Stored data entries
+---+

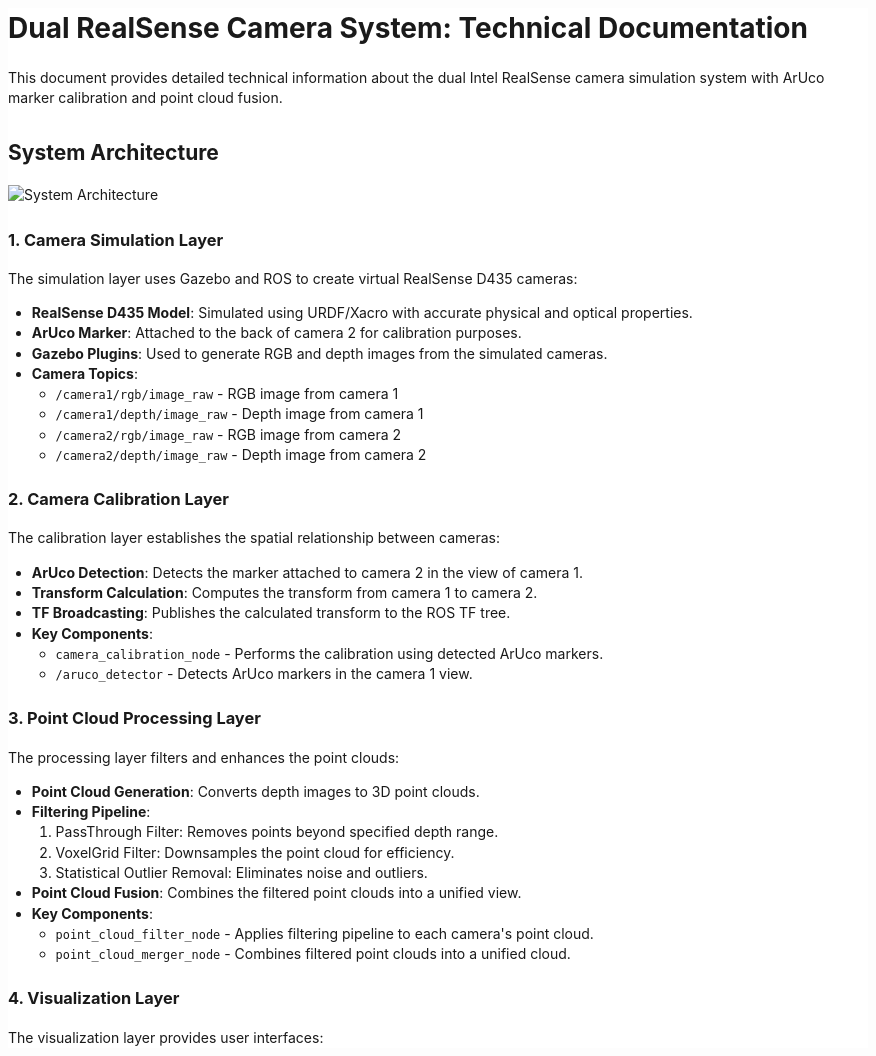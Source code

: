 # Dual RealSense Camera System: Technical Documentation

This document provides detailed technical information about the dual Intel RealSense camera simulation system with ArUco marker calibration and point cloud fusion.

## System Architecture

![System Architecture](system_architecture.png)

### 1. Camera Simulation Layer

The simulation layer uses Gazebo and ROS to create virtual RealSense D435 cameras:

- **RealSense D435 Model**: Simulated using URDF/Xacro with accurate physical and optical properties.
- **ArUco Marker**: Attached to the back of camera 2 for calibration purposes.
- **Gazebo Plugins**: Used to generate RGB and depth images from the simulated cameras.
- **Camera Topics**:
  - `/camera1/rgb/image_raw` - RGB image from camera 1
  - `/camera1/depth/image_raw` - Depth image from camera 1
  - `/camera2/rgb/image_raw` - RGB image from camera 2
  - `/camera2/depth/image_raw` - Depth image from camera 2

### 2. Camera Calibration Layer

The calibration layer establishes the spatial relationship between cameras:

- **ArUco Detection**: Detects the marker attached to camera 2 in the view of camera 1.
- **Transform Calculation**: Computes the transform from camera 1 to camera 2.
- **TF Broadcasting**: Publishes the calculated transform to the ROS TF tree.
- **Key Components**:
  - `camera_calibration_node` - Performs the calibration using detected ArUco markers.
  - `/aruco_detector` - Detects ArUco markers in the camera 1 view.

### 3. Point Cloud Processing Layer

The processing layer filters and enhances the point clouds:

- **Point Cloud Generation**: Converts depth images to 3D point clouds.
- **Filtering Pipeline**:
  1. PassThrough Filter: Removes points beyond specified depth range.
  2. VoxelGrid Filter: Downsamples the point cloud for efficiency.
  3. Statistical Outlier Removal: Eliminates noise and outliers.
- **Point Cloud Fusion**: Combines the filtered point clouds into a unified view.
- **Key Components**:
  - `point_cloud_filter_node` - Applies filtering pipeline to each camera's point cloud.
  - `point_cloud_merger_node` - Combines filtered point clouds into a unified cloud.

### 4. Visualization Layer

The visualization layer provides user interfaces:

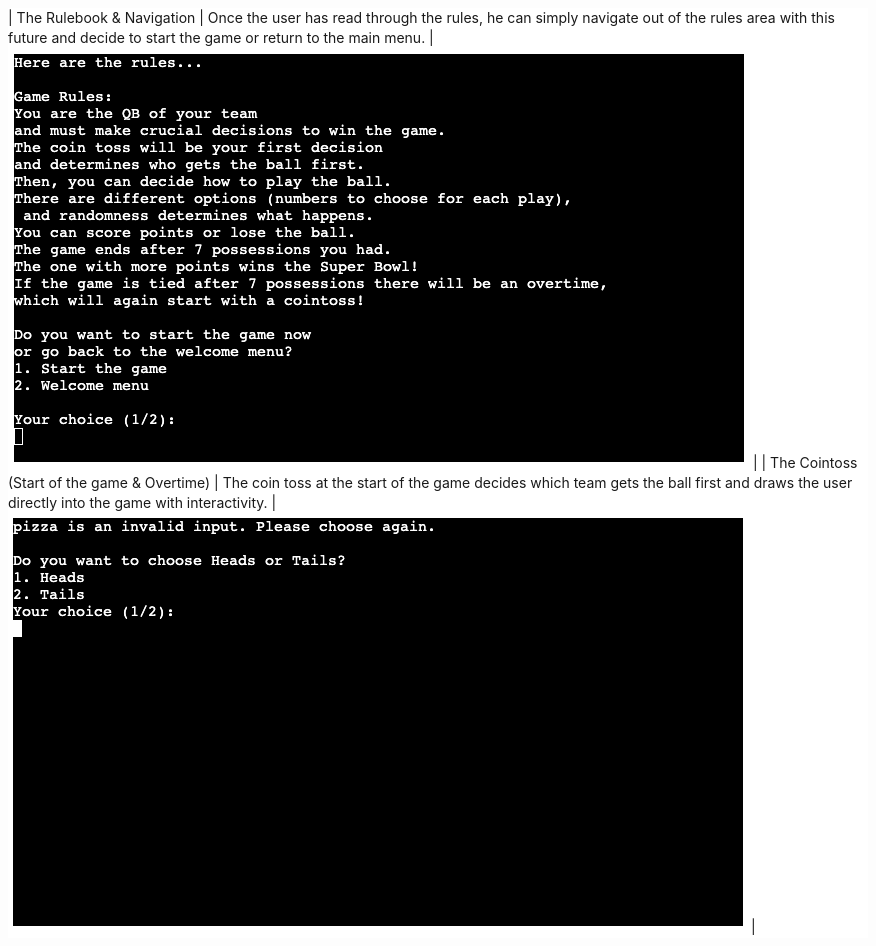 | The Rulebook & Navigation | Once the user has read through the rules, he can simply navigate out of the rules area with this future and decide to start the game or return to the main menu. | ![screenshot](documentation/feature02.png) |
| The Cointoss (Start of the game & Overtime) | The coin toss at the start of the game decides which team gets the ball first and draws the user directly into the game with interactivity. | ![screenshot](documentation/feature03.png) |
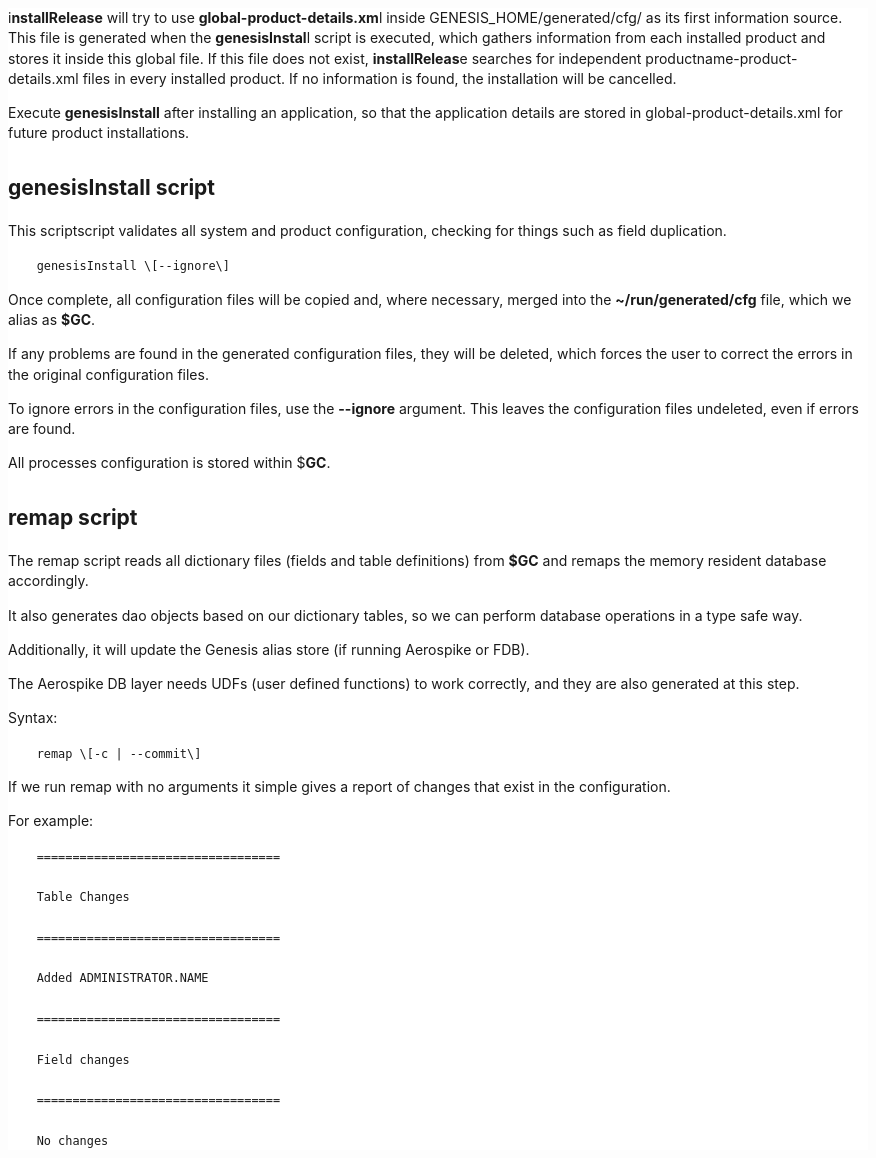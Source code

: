 i**nstallRelease** will try to use **global-product-details.xm**l inside GENESIS_HOME/generated/cfg/ as its first information source. This file is generated when the **genesisInstal**l script is executed, which gathers information from each installed product and stores it inside this global file. If this file does not exist, **installReleas**e searches for independent productname-product-details.xml files in every installed product. If no information is found, the installation will be cancelled.

Execute **genesisInstall** after installing an application, so that the application details are stored in global-product-details.xml for future product installations.

## genesisInstall script

This scriptscript validates all system and product configuration, checking for things such as field duplication.

```
    genesisInstall \[--ignore\]
```

Once complete, all configuration files will be copied and, where necessary, merged into the **\~/run/generated/cfg** file, which we alias as **$GC**.

If any problems are found in the generated configuration files, they will be deleted, which forces the user to correct the errors in the original configuration files.

To ignore errors in the configuration files, use the **--ignore** argument. This leaves the configuration files undeleted, even if errors are found.

All processes configuration is stored within $**GC**.

## remap script

The remap script reads all dictionary files (fields and table definitions) from **$GC** and remaps the memory resident database accordingly.

It also generates dao objects based on our dictionary tables, so we can perform database operations in a type safe way.

Additionally, it will update the Genesis alias store (if running Aerospike or FDB).

The Aerospike DB layer needs UDFs (user defined functions) to work correctly, and they are also generated at this step.

Syntax:

```
    remap \[-c | --commit\]
```

If we run remap with no arguments it simple gives a report of changes that exist in the configuration.

For example:

```
    ==================================
    
    Table Changes
    
    ==================================
    
    Added ADMINISTRATOR.NAME
    
    ==================================
    
    Field changes
    
    ==================================
    
    No changes
```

+---+

*PROBLEM DESCRIPTION*
Only the lines above from the line containing "The calibration layer" through the line containing "- **Point Cloud Fusion**: Combines" should be retyped, exactly and with both ends included.

*TASK OUTPUT*
The calibration layer establishes the spatial relationship between cameras:

- **ArUco Detection**: Detects the marker attached to camera 2 in the view of camera 1.
- **Transform Calculation**: Computes the transform from camera 1 to camera 2.
- **TF Broadcasting**: Publishes the calculated transform to the ROS TF tree.
- **Key Components**:
  - `camera_calibration_node` - Performs the calibration using detected ArUco markers.
  - `/aruco_detector` - Detects ArUco markers in the camera 1 view.

### 3. Point Cloud Processing Layer

The processing layer filters and enhances the point clouds:

- **Point Cloud Generation**: Converts depth images to 3D point clouds.
- **Filtering Pipeline**:
  1. PassThrough Filter: Removes points beyond specified depth range.
  2. VoxelGrid Filter: Downsamples the point cloud for efficiency.
  3. Statistical Outlier Removal: Eliminates noise and outliers.
- **Point Cloud Fusion**: Combines the filtered point clouds into a unified view.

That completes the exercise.